第3話 まだ愛は始まっていません 二人が心配です。

事件の事を衛士が伝えたのか、いきなり宰相のユーラシアン様、それにお父様、ドリアーク伯爵様にオルド―伯爵様達貴族がなだれ込むように入ってきたました。


だが、もう遅いです...既に終わってしまった後です


「婚約破棄とは何事だ?」


お父様とドリアーク伯爵様は大声をあげています。


「たった今、マリアとの婚約破棄をして新たな婚約者にロゼを指名しました」


恰好をつけてフリードは言っていますが...それがどれ程の意味を持つのか知らないのでしょうか?
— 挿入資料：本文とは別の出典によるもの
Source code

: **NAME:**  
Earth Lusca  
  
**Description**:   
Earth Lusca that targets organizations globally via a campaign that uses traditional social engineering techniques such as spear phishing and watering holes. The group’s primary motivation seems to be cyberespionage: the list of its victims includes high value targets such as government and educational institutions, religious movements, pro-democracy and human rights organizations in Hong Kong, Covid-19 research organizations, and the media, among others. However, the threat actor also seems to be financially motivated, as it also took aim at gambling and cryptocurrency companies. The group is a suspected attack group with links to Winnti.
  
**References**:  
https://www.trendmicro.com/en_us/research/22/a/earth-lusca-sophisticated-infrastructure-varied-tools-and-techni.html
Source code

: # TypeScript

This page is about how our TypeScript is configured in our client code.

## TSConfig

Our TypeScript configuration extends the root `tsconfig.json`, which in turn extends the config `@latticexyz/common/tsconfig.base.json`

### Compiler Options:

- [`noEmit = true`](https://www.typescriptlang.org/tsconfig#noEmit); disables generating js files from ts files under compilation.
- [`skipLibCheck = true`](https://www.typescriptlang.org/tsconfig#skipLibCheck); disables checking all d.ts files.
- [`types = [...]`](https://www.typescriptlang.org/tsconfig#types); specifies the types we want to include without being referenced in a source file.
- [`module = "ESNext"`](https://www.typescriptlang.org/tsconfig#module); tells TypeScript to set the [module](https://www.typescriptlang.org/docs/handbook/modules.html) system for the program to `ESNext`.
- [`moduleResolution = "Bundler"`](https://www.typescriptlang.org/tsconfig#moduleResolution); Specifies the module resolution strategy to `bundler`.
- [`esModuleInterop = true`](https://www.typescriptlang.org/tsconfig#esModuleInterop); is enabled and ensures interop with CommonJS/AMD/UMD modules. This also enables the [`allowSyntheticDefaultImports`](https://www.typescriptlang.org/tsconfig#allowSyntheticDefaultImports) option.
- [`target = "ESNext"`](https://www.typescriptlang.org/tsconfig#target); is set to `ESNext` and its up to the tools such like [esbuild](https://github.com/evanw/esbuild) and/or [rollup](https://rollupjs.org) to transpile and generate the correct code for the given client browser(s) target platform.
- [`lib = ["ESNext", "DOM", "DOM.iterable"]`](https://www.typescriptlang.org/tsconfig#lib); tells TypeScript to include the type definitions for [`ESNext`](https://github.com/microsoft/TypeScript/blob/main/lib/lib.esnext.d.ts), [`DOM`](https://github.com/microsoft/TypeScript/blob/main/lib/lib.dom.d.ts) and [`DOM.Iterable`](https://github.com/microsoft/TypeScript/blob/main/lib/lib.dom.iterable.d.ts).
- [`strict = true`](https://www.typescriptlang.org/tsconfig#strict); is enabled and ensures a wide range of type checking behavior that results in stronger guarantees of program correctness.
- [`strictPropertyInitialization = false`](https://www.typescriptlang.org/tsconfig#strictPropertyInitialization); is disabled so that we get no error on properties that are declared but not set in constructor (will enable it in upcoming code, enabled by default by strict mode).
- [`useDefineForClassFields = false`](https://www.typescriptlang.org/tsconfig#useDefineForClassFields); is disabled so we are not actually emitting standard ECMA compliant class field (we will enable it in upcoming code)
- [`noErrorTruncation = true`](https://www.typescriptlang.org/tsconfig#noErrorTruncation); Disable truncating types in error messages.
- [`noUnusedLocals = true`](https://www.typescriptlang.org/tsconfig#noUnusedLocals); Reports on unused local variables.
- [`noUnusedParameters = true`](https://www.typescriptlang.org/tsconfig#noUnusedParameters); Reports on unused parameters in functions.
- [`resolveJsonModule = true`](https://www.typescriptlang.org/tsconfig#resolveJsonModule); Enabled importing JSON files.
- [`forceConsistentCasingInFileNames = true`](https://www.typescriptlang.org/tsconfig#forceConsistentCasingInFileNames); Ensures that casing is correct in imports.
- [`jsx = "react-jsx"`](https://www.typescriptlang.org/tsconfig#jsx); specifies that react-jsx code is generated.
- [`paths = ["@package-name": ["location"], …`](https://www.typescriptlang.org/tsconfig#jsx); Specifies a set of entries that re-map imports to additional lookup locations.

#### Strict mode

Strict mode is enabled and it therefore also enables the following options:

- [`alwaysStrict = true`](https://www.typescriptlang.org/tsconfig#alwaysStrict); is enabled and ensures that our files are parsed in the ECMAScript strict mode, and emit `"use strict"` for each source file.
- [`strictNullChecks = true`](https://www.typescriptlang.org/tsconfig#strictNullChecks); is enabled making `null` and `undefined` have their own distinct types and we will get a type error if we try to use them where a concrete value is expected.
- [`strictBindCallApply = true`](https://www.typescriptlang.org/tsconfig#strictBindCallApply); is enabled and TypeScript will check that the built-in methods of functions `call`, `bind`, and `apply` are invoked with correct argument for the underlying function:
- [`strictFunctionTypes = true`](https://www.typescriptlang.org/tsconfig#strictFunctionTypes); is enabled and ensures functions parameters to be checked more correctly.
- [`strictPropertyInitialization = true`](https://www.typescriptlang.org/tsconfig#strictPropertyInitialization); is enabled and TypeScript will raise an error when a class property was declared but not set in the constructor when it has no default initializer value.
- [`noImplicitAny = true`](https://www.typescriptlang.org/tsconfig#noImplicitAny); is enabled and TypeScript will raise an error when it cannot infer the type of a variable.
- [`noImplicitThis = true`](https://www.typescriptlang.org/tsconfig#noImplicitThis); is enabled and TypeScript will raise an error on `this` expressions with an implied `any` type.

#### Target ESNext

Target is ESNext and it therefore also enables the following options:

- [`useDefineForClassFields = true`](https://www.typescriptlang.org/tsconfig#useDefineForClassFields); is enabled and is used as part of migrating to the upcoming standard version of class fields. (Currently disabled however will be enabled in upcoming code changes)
「フリード...それは正式な言葉として発してしまったのですか?」



言葉は丁寧ですがドリアーク伯爵様の目は笑っていません。



「はい、貴族として正式な言葉として伝えましたが何か問題でも?」



ええっ確かにそう言いましたね...その意味すら知らないのでしょうね。



「マ、マリア嬢ははそれを受けたのですか..」


ドリアーク伯爵様は真っ青になりながら聞いて来られました。


「はい、しっかりと受けさせて頂きました...流石に【妹のロゼを新しい婚約者にする】とまで言われましたら受けざるを得ませんでした」



お父様を始め周りの人間は真っ青になり、誰も笑っていません。


特にドリアーク伯爵様は...死にそうな目をしています。



今日のパーティは貴族の子息女の為のパーティーでした。


その為【諫める大人の貴族】が居ませんでした...ですがまだ爵位が無いとはいえ貴族の家族の前での暴挙。


これから起きることは決して軽い事では無いでしょう。






私は...実はフリードの事を愛していませんでした。


何故、妹のロゼはこんな馬鹿な事をしたのでしょうか?


何時もの様に「お姉ちゃん、フリード様を好きになっちゃったから頂戴」


そう言えば良かったのに...



そうすれば、正式に婚約破棄をして、両家で話し合いからスタート出来ました。


まぁそれでも大変な事になりますが、今よりはマシな未来があった筈です。


それをこんな馬鹿な事したら...まぁ私には関係ありません。


後は、大人達の話し合いです。





原因は解っています。


私とフリードが愛しあっている、そう思い悪い癖で欲しくなったのでしょう。



素直に言えば良いのに...今なら普通に譲れましたよ。


同じ事を言いますが【まだ愛していません】



お見合いしたばかりの人間を心から愛している...そうは言えませんよね。



私は前世での恋愛スタイルは【馬鹿ップル】でした。


何時も一緒に居て、暇さえあればイチャイチャして、抱き合い人目も気にしないでキスして、お揃いの服着て...同棲迄していました。


これが愛だとつい、前世の記憶があるせいで思ってしまいます。



それに比べて貴族の恋愛は、贈り物を送ったり、偶にあってお茶する程度。


特にフリードの家は遠いから...基本、文通と贈り物ばかり...お茶も多分4回しかしていませんよ...


こんなのは前世で言うなら、小学生ならいざ知らず、大人なら恋愛と言えない気がします。


恋愛前の状態だと思います。


「他に好きな人が出来たんだ」


「そうか、仕方ないね」


そんな風に普通に別れられる状態ですね...まぁ精々がやけ酒飲んで忘れて、あくる日には仕事していますよ。



だから...今は自分の事より二人の事の方が心配ですよ。